Unmanned space exploration has forged ahead; the Mars Odyssey craft, also designed locally, continues to beam images to Earth from the red planet. Still, manned missions offer some of the greatest promise for scientific advances.
What’s more, manned flight fills the innate human desire for adventure and exploration in a way that orbiting drones and robots could never satisfy.
Orion might be this generation’s last real shot at manned space flight beyond just servicing the space station. The shuttles are being retired, and if Orion comes a cropper, NASA has nothing else beyond the drawing-board stage.
That said, the fate of the U.S. manned space program should not rest entirely, perhaps even primarily, with that federal agency. NASA has long been resistant to entrepreneurial and engineering mavericks like Burt Rutan, Paul Allen and Richard Branson, who seek to commercialize space travel.

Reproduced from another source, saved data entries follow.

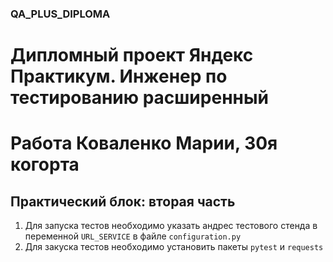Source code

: ### QA_PLUS_DIPLOMA

# Дипломный проект Яндекс Практикум. Инженер по тестированию расширенный

# Работа Коваленко Марии, 30я когорта

## Практический блок: вторая часть

1. Для запуска тестов необходимо указать андрес тестового стенда в переменной
   `URL_SERVICE` в файле `configuration.py`
2. Для закуска тестов необходимо установить пакеты `pytest` и `requests`
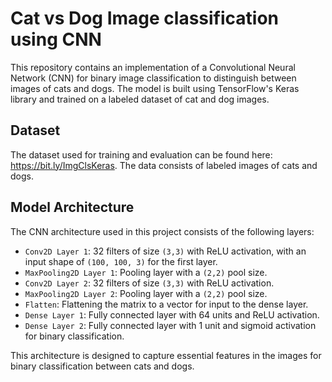 # Cat vs Dog Image classification using CNN
This repository contains an implementation of a Convolutional Neural Network (CNN) for binary image classification to distinguish between images of cats and dogs. The model is built using TensorFlow's Keras library and trained on a labeled dataset of cat and dog images.

## Dataset
The dataset used for training and evaluation can be found here: https://bit.ly/ImgClsKeras. The data consists of labeled images of cats and dogs.

## Model Architecture

The CNN architecture used in this project consists of the following layers:

- `Conv2D Layer 1`: 32 filters of size `(3,3)` with ReLU activation, with an input shape of `(100, 100, 3)` for the first layer.
- `MaxPooling2D Layer 1`: Pooling layer with a `(2,2)` pool size.
- `Conv2D Layer 2`: 32 filters of size `(3,3)` with ReLU activation.
- `MaxPooling2D Layer 2`: Pooling layer with a `(2,2)` pool size.
- `Flatten`: Flattening the matrix to a vector for input to the dense layer.
- `Dense Layer 1`: Fully connected layer with 64 units and ReLU activation.
- `Dense Layer 2`: Fully connected layer with 1 unit and sigmoid activation for binary classification.

This architecture is designed to capture essential features in the images for binary classification between cats and dogs.
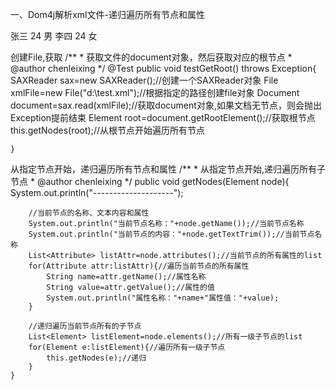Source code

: 一、Dom4j解析xml文件-递归遍历所有节点和属性
<?xml version="1.0" encoding="UTF-8"?>
<root>
	<user editor="chenleixing" date="2015-02-15">
		<name>张三</name>
		<year>24</year>
		<sex>男</sex>
	</user>
	<user editor="zhangxiaochao" date="2015-02-15">
		<name>李四</name>
		<year>24</year>
		<sex>女</sex>
	</user>
</root>

创建File,获取
        /**
	 * 获取文件的document对象，然后获取对应的根节点
	 * @author chenleixing
	 */
	@Test
	public void testGetRoot() throws Exception{
		SAXReader sax=new SAXReader();//创建一个SAXReader对象
		File xmlFile=new File("d:\\test.xml");//根据指定的路径创建file对象
		Document document=sax.read(xmlFile);//获取document对象,如果文档无节点，则会抛出Exception提前结束
		Element root=document.getRootElement();//获取根节点
		this.getNodes(root);//从根节点开始遍历所有节点
 
	}
从指定节点开始，递归遍历所有节点和属性
        /**
	 * 从指定节点开始,递归遍历所有子节点
	 * @author chenleixing
	 */
	public void getNodes(Element node){
		System.out.println("--------------------");
		
		//当前节点的名称、文本内容和属性
		System.out.println("当前节点名称："+node.getName());//当前节点名称
		System.out.println("当前节点的内容："+node.getTextTrim());//当前节点名称
		List<Attribute> listAttr=node.attributes();//当前节点的所有属性的list
		for(Attribute attr:listAttr){//遍历当前节点的所有属性
			String name=attr.getName();//属性名称
			String value=attr.getValue();//属性的值
			System.out.println("属性名称："+name+"属性值："+value);
		}
		
		//递归遍历当前节点所有的子节点
		List<Element> listElement=node.elements();//所有一级子节点的list
		for(Element e:listElement){//遍历所有一级子节点
			this.getNodes(e);//递归
		}
	}
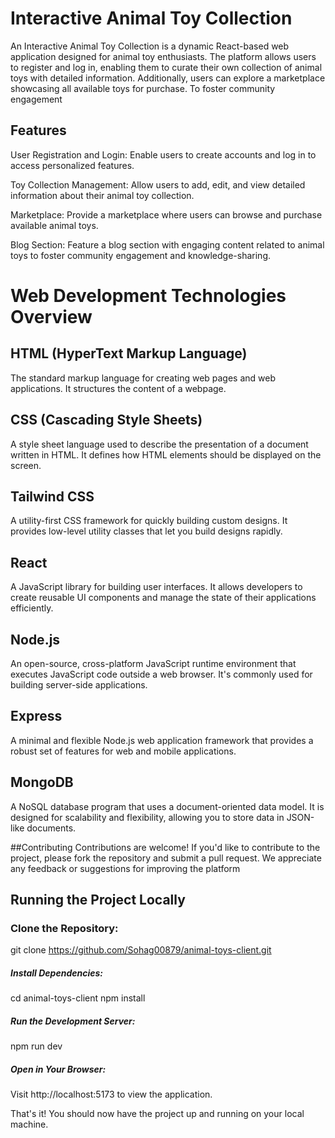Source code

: # <b>Interactive Animal Toy Collection</b>

An Interactive Animal Toy Collection is a dynamic React-based web application designed for animal toy enthusiasts. The platform allows users to register and log in, enabling them to curate their own collection of animal toys with detailed information. Additionally, users can explore a marketplace showcasing all available toys for purchase. To foster community engagement

## Features

User Registration and Login: Enable users to create accounts and log in to access personalized features.

Toy Collection Management: Allow users to add, edit, and view detailed information about their animal toy collection.

Marketplace: Provide a marketplace where users can browse and purchase available animal toys.

Blog Section: Feature a blog section with engaging content related to animal toys to foster community engagement and knowledge-sharing.


# Web Development Technologies Overview

## HTML (HyperText Markup Language)

The standard markup language for creating web pages and web applications. It structures the content of a webpage.

## CSS (Cascading Style Sheets)

A style sheet language used to describe the presentation of a document written in HTML. It defines how HTML elements should be displayed on the screen.

## Tailwind CSS

A utility-first CSS framework for quickly building custom designs. It provides low-level utility classes that let you build designs rapidly.

## React

A JavaScript library for building user interfaces. It allows developers to create reusable UI components and manage the state of their applications efficiently.

## Node.js

An open-source, cross-platform JavaScript runtime environment that executes JavaScript code outside a web browser. It's commonly used for building server-side applications.

## Express

A minimal and flexible Node.js web application framework that provides a robust set of features for web and mobile applications.

## MongoDB

A NoSQL database program that uses a document-oriented data model. It is designed for scalability and flexibility, allowing you to store data in JSON-like documents.

##Contributing
Contributions are welcome! If you'd like to contribute to the project, please fork the repository and submit a pull request. We appreciate any feedback or suggestions for improving the platform

## Running the Project Locally

### Clone the Repository:

git clone https://github.com/Sohag00879/animal-toys-client.git



<h5>Install Dependencies:</h1>

cd animal-toys-client
npm install

<h5>Run the Development Server:</h5>

npm run dev

<h5>Open in Your Browser:</h5>

Visit http://localhost:5173 to view the application.

That's it! You should now have the project up and running on your local machine.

But these pioneers risk their capital (and in some cases their lives) to bring the innovations and discipline of the marketplace to an industry that desperately needs both. As the Orion project moves forward, NASA should consider building partnerships with space entrepreneurs.
To be sure, America faces challenges in foreign policy and looming fiscal crises. Is now the right time to commit such a major investment of precious resources?
The question might be fairly answered: When is the time ever just right? There were competing needs in the 1960s when the space program began and there will continue to be competing needs so long as it continues. Either this nation intends to be a leader in space exploration or it does not - and if it does, the Orion spacecraft may be just the ticket.